Tuesday, August 11, 2009
Guest Blogger Dan S: Parachute Pants and Phelps
Dan is a FOK (friend of Katie), a middle-aged guy who can be seen swimming at Walden Pond. He is known locally as "The mystery man of Diaper Beach"
I think I have the answer to the concern faced by Michael Phelps in his new-found competition, the the polyurethane 'lZR racer' suit. The answer is: cargo pants. Yes, those baggy shots worn by the hip skateboarders scaring the support hose off of old ladies in Harvard Square.
Now you must be wondering - what the hey?? Has this mystery man been gulping too much of Thoreau's polluted water?? NO, but I have been soaking in it. I got down to the pond today, wandered past the screaming offspring, the scattered piles of clothes, and the oversexed crowd lifeguards ignoring the swimmers and mentally groping each other.

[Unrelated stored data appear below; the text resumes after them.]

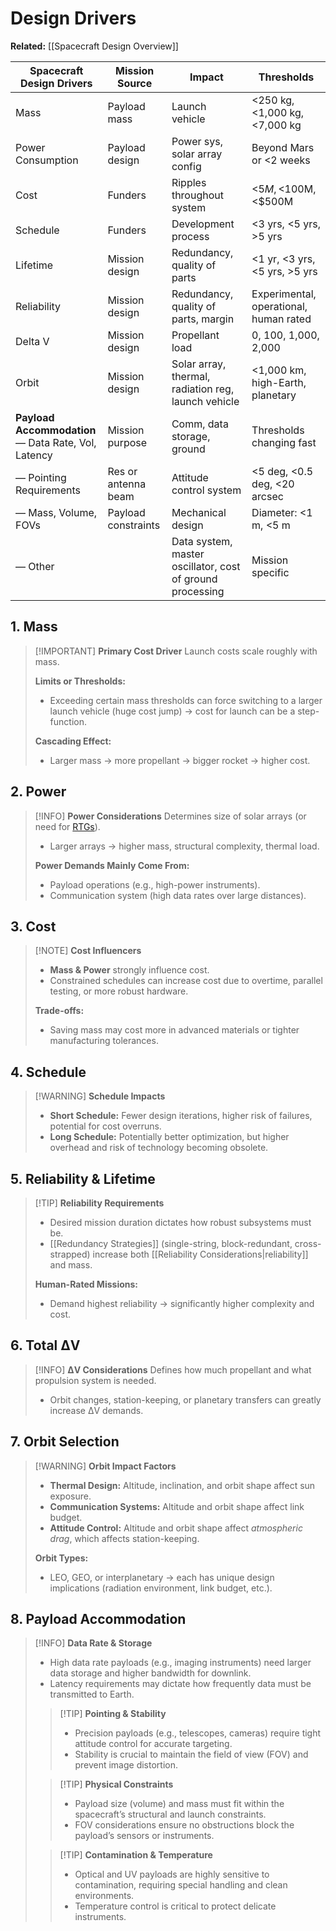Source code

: # Design Drivers

**Related:** [[Spacecraft Design Overview]]

| Spacecraft Design Drivers                              | Mission Source      | Impact                                                    | Thresholds                             |
| ------------------------------------------------------ | ------------------- | --------------------------------------------------------- | -------------------------------------- |
| Mass                                                   | Payload mass        | Launch vehicle                                            | <250 kg, <1,000 kg, <7,000 kg          |
| Power Consumption                                      | Payload design      | Power sys, solar array config                             | Beyond Mars or <2 weeks                |
| Cost                                                   | Funders             | Ripples throughout system                                 | <$5M, <$100M, <$500M                   |
| Schedule                                               | Funders             | Development process                                       | <3 yrs, <5 yrs, >5 yrs                 |
| Lifetime                                               | Mission design      | Redundancy, quality of parts                              | <1 yr, <3 yrs, <5 yrs, >5 yrs          |
| Reliability                                            | Mission design      | Redundancy, quality of parts, margin                      | Experimental, operational, human rated |
| Delta V                                                | Mission design      | Propellant load                                           | 0, 100, 1,000, 2,000                   |
| Orbit                                                  | Mission design      | Solar array, thermal, radiation reg, launch vehicle       | <1,000 km, high-Earth, planetary       |
| **Payload Accommodation**<br>— Data Rate, Vol, Latency | Mission purpose     | Comm, data storage, ground                                | Thresholds changing fast               |
| — Pointing Requirements                                | Res or antenna beam | Attitude control system                                   | <5 deg, <0.5 deg, <20 arcsec           |
| — Mass, Volume, FOVs                                   | Payload constraints | Mechanical design                                         | Diameter: <1 m, <5 m                   |
| — Other                                                |                     | Data system, master oscillator, cost of ground processing | Mission specific                       |

## 1. Mass
> [!IMPORTANT] **Primary Cost Driver**
> Launch costs scale roughly with mass.
>
> **Limits or Thresholds:** 
> - Exceeding certain mass thresholds can force switching to a larger launch vehicle (huge cost jump) → cost for launch can be a step-function.
>
> **Cascading Effect:** 
> - Larger mass → more propellant → bigger rocket → higher cost.

## 2. Power
> [!INFO] **Power Considerations**
> Determines size of solar arrays (or need for [RTGs](https://en.wikipedia.org/wiki/Radioisotope_thermoelectric_generator)).
>
> - Larger arrays → higher mass, structural complexity, thermal load.
>
> **Power Demands Mainly Come From:**
> - Payload operations (e.g., high-power instruments).
> - Communication system (high data rates over large distances).

## 3. Cost
> [!NOTE] **Cost Influencers**
> - **Mass & Power** strongly influence cost.
> - Constrained schedules can increase cost due to overtime, parallel testing, or more robust hardware.
>
> **Trade-offs:** 
> - Saving mass may cost more in advanced materials or tighter manufacturing tolerances.

## 4. Schedule
> [!WARNING] **Schedule Impacts**
> - **Short Schedule:** Fewer design iterations, higher risk of failures, potential for cost overruns.
> - **Long Schedule:** Potentially better optimization, but higher overhead and risk of technology becoming obsolete.

## 5. Reliability & Lifetime
> [!TIP] **Reliability Requirements**
> - Desired mission duration dictates how robust subsystems must be.
> - [[Redundancy Strategies]] (single-string, block-redundant, cross-strapped) increase both [[Reliability Considerations|reliability]] and mass.
>
> **Human-Rated Missions:**
> - Demand highest reliability → significantly higher complexity and cost.

## 6. Total ΔV
> [!INFO] **ΔV Considerations**
> Defines how much propellant and what propulsion system is needed.
> - Orbit changes, station-keeping, or planetary transfers can greatly increase ΔV demands.

## 7. Orbit Selection
> [!WARNING] **Orbit Impact Factors**
> - **Thermal Design:** Altitude, inclination, and orbit shape affect sun exposure.
> - **Communication Systems:** Altitude and orbit shape affect link budget.
> - **Attitude Control:** Altitude and orbit shape affect *atmospheric drag*, which affects station-keeping.
>
> **Orbit Types:**
> - LEO, GEO, or interplanetary → each has unique design implications (radiation environment, link budget, etc.).

## 8. Payload Accommodation
> [!INFO] **Data Rate & Storage**
> - High data rate payloads (e.g., imaging instruments) need larger data storage and higher bandwidth for downlink.
> - Latency requirements may dictate how frequently data must be transmitted to Earth.
>
> > [!TIP] **Pointing & Stability**
> > - Precision payloads (e.g., telescopes, cameras) require tight attitude control for accurate targeting.
> > - Stability is crucial to maintain the field of view (FOV) and prevent image distortion.
>
> > [!TIP] **Physical Constraints**
> > - Payload size (volume) and mass must fit within the spacecraft’s structural and launch constraints.
> > - FOV considerations ensure no obstructions block the payload’s sensors or instruments.
>
> > [!TIP] **Contamination & Temperature**
> > - Optical and UV payloads are highly sensitive to contamination, requiring special handling and clean environments.
> > - Temperature control is critical to protect delicate instruments.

DAMN! I thought, realizing that I forgot my swimsuit. Not to be stopped, I jumped right in wearing my cargo pants.
As I waded in and the water soaked into my pants, I swear I saw the water level go down in the pond, so many gallons soaked up by my apparel. I dove in, only to be rapidly slowed by the parachute effect of the pants, the huge pockets billowing open like the baleen of a right whale, sucking up unaware small children playing on the beach. I swam hard; I kicked and stroked. After about 5 minutes of this I found I had gotten past the buoys marking off the kiddie swim area. I was back out of the water by sundown. I think this swim should be satisfactory training to join the navy seals.
So How would these pants help Michael Phelps? Secretly trade the competing swimmers' suits with cargo pants made from sponges. Make his own out of LZR - but leave off a few pockets. It'll slow everyone down, making Cricket matches look like 40 yard dashes, but in the end he'll still win.